The Letters of Joseph Scaliger (1540-1609), Isaac Casaubon (1559-1614), and Richard Thomson (c.1570-1613)
2010 Seminar Series / Thursday 10 June, 2010
Dr Dirk van Miert (Huygens ING) and Dr Paul Botley (University of Warwick), formerly postdoctoral fellows on the Scaliger Correspondence Project established by Professor Anthony Grafton, describe the letters of three early modern luminaries. In his opening contribution, on Scaliger, van Miert explores ‘The Seventeenth-Century Culture of Editing Scholarly Correspondences: The Case of Joseph Scaliger’. Via a fascinating case study of several early seventeenth-century editions of the correspondence of the French scholar (especially that prepared by Daniel Heinsius), he argues that in an early instance of the ‘institutionalisation’ of the Republic of Letters it was increasingly common for lavish printed editions of the correspondence of intellectuals to appear during or immediately after their lifetimes, often prepared by former students (Heinsius studied under Scaliger).

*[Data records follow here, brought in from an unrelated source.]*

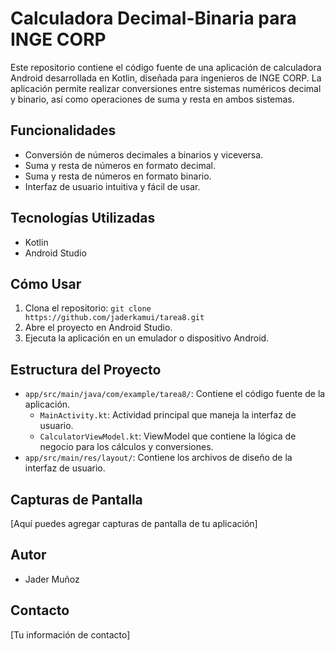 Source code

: # Calculadora Decimal-Binaria para INGE CORP

Este repositorio contiene el código fuente de una aplicación de calculadora Android desarrollada en Kotlin, diseñada para ingenieros de INGE CORP. La aplicación permite realizar conversiones entre sistemas numéricos decimal y binario, así como operaciones de suma y resta en ambos sistemas.

## Funcionalidades

-   Conversión de números decimales a binarios y viceversa.
-   Suma y resta de números en formato decimal.
-   Suma y resta de números en formato binario.
-   Interfaz de usuario intuitiva y fácil de usar.

## Tecnologías Utilizadas

-   Kotlin
-   Android Studio

## Cómo Usar

1.  Clona el repositorio: `git clone https://github.com/jaderkamui/tarea8.git`
2.  Abre el proyecto en Android Studio.
3.  Ejecuta la aplicación en un emulador o dispositivo Android.

## Estructura del Proyecto

-   `app/src/main/java/com/example/tarea8/`: Contiene el código fuente de la aplicación.
    -   `MainActivity.kt`: Actividad principal que maneja la interfaz de usuario.
    -   `CalculatorViewModel.kt`: ViewModel que contiene la lógica de negocio para los cálculos y conversiones.
-   `app/src/main/res/layout/`: Contiene los archivos de diseño de la interfaz de usuario.

## Capturas de Pantalla

[Aquí puedes agregar capturas de pantalla de tu aplicación]

## Autor

-   Jader Muñoz

## Contacto

[Tu información de contacto]
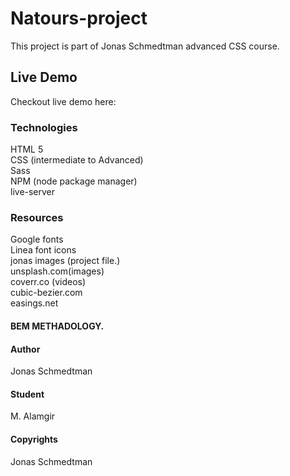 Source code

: # Natours-project
This project is part of Jonas Schmedtman advanced CSS course.<br/>
## Live Demo
Checkout live demo here:
### Technologies
HTML 5<br/>
CSS (intermediate to Advanced)<br/>
Sass<br/>
NPM (node package manager)<br/>
live-server<br/>
### Resources
Google fonts<br/>
Linea font icons<br />
jonas images (project file.)<br/>
unsplash.com(images)<br/>
coverr.co (videos)<br />
cubic-bezier.com<br />
easings.net<br />

#### BEM METHADOLOGY.
#### Author
Jonas Schmedtman
#### Student
M. Alamgir

#### Copyrights
Jonas Schmedtman
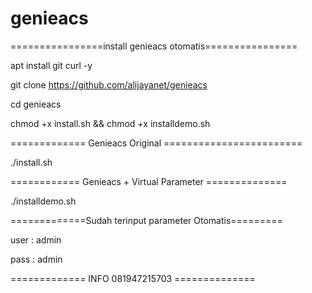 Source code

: # genieacs
================install genieacs otomatis================

apt install git curl -y

git clone https://github.com/alijayanet/genieacs

cd genieacs

chmod +x install.sh && chmod +x installdemo.sh

============= Genieacs Original ========================

./install.sh

============ Genieacs + Virtual Parameter ==============

./installdemo.sh

=============Sudah terinput parameter Otomatis=========

user : admin 

pass : admin

============= INFO 081947215703 ==============
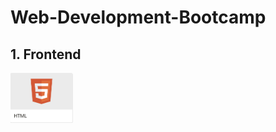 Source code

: # Web-Development-Bootcamp

## 1. Frontend

[<img src="https://github.com/NishitaErvantikar9/Web-Development-Bootcamp/blob/main/Images/Html.png" height="80px" width="100px">](https://github.com/NishitaErvantikar9/Frontend-Projects)


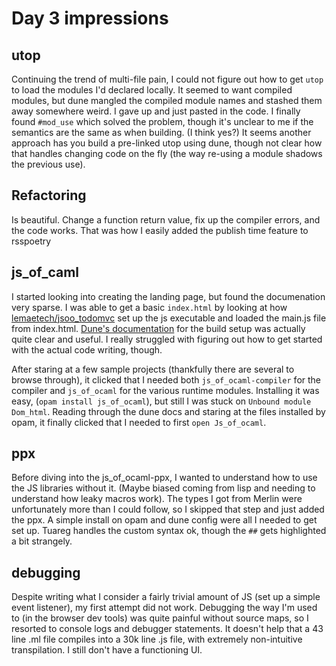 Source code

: # Day 3 impressions

## utop

Continuing the trend of multi-file pain, I could not figure out how to get `utop` to load the
modules I'd declared locally. It seemed to want compiled modules, but dune mangled the compiled
module names and stashed them away somewhere weird. I gave up and just pasted in the code. I finally
found `#mod_use` which solved the problem, though it's unclear to me if the semantics are the same
as when building. (I think yes?) It seems another approach has you build a pre-linked utop using
dune, though not clear how that handles changing code on the fly (the way re-using a module shadows
the previous use).

## Refactoring

Is beautiful. Change a function return value, fix up the compiler errors, and the code works. That
was how I easily added the publish time feature to rsspoetry

## js\_of\_caml

I started looking into creating the landing page, but found the documenation very sparse. I was able
to get a basic `index.html` by looking at how [lemaetech/jsoo_todomvc](/lemaetech/jsoo_todomvc) set
up the js executable and loaded the main.js file from index.html. [Dune's
documentation](https://dune.readthedocs.io/en/stable/jsoo.html) for the build setup was actually
quite clear and useful. I really struggled with figuring out how to get started with the actual code
writing, though.

After staring at a few sample projects (thankfully there are several to browse through), it clicked
that I needed both `js_of_ocaml-compiler` for the compiler and `js_of_ocaml` for the various runtime
modules. Installing it was easy, (`opam install js_of_ocaml`), but still I was stuck on `Unbound
module Dom_html`. Reading through the dune docs and staring at the files installed by opam, it
finally clicked that I needed to first `open Js_of_ocaml`.

## ppx

Before diving into the js\_of\_ocaml-ppx, I wanted to understand how to use the JS libraries without
it. (Maybe biased coming from lisp and needing to understand how leaky macros work). The types I got
from Merlin were unfortunately more than I could follow, so I skipped that step and just added the
ppx. A simple install on opam and dune config were all I needed to get set up. Tuareg handles the
custom syntax ok, though the `##` gets highlighted a bit strangely.

## debugging

Despite writing what I consider a fairly trivial amount of JS (set up a simple event listener), my
first attempt did not work. Debugging the way I'm used to (in the browser dev tools) was quite
painful without source maps, so I resorted to console logs and debugger statements. It doesn't help
that a 43 line .ml file compiles into a 30k line .js file, with extremely non-intuitive
transpilation. I still don't have a functioning UI.
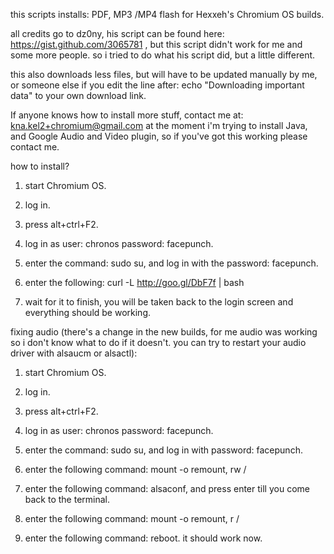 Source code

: this scripts installs: PDF, MP3 /MP4 flash for Hexxeh's Chromium OS builds.

all credits go to dz0ny, his script can be found here: https://gist.github.com/3065781 , but this script didn't work for me and some more people. so i tried to do what his script did, but a little different.

this also downloads less files, but will have to be updated manually by me, or someone else if you edit the line after: echo "Downloading important data" to your own download link.

If anyone knows how to install more stuff, contact me at: kna.kel2+chromium@gmail.com
at the moment i'm trying to install Java, and Google Audio and Video plugin, so if you've got this working please contact me.

how to install?

1. start Chromium OS.

2. log in.

3. press alt+ctrl+F2.

4. log in as user: chronos password: facepunch.

5. enter the command: sudo su, and log in with the password: facepunch.

6. enter the following: curl -L http://goo.gl/DbF7f | bash

7. wait for it to finish, you will be taken back to the login screen and everything should be working.

fixing audio (there's a change in the new builds, for me audio was working so i don't know what to do if it doesn't. you can try to restart your audio driver with alsaucm or alsactl):

1. start Chromium OS.

2. log in.

3. press alt+ctrl+F2.

4. log in as user: chronos password: facepunch.

5. enter the command: sudo su, and log in with password: facepunch.

6. enter the following command: mount -o remount, rw /

7. enter the following command: alsaconf, and press enter till you come back to the terminal.

8. enter the following command: mount -o remount, r /

9. enter the following command: reboot. it should work now.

In his contribution, Botley switches the focus to two less high-profile denizens of the Republic of Letters in a paper entitled ‘The Letters of Isaac Casaubon (1559–1614) and Richard Thomson (c.1570–1613)’. Botley describes his attempts to bring Casaubon’s c.2400 surviving letters (254 exchanged with Scaliger) to a wider scholarly audience by means of a definitive online edition, and introduces us to the letters of the little-known philologist and Church of England clergyman Richard Thomson, a regular correspondent of both Scaliger and Casaubon.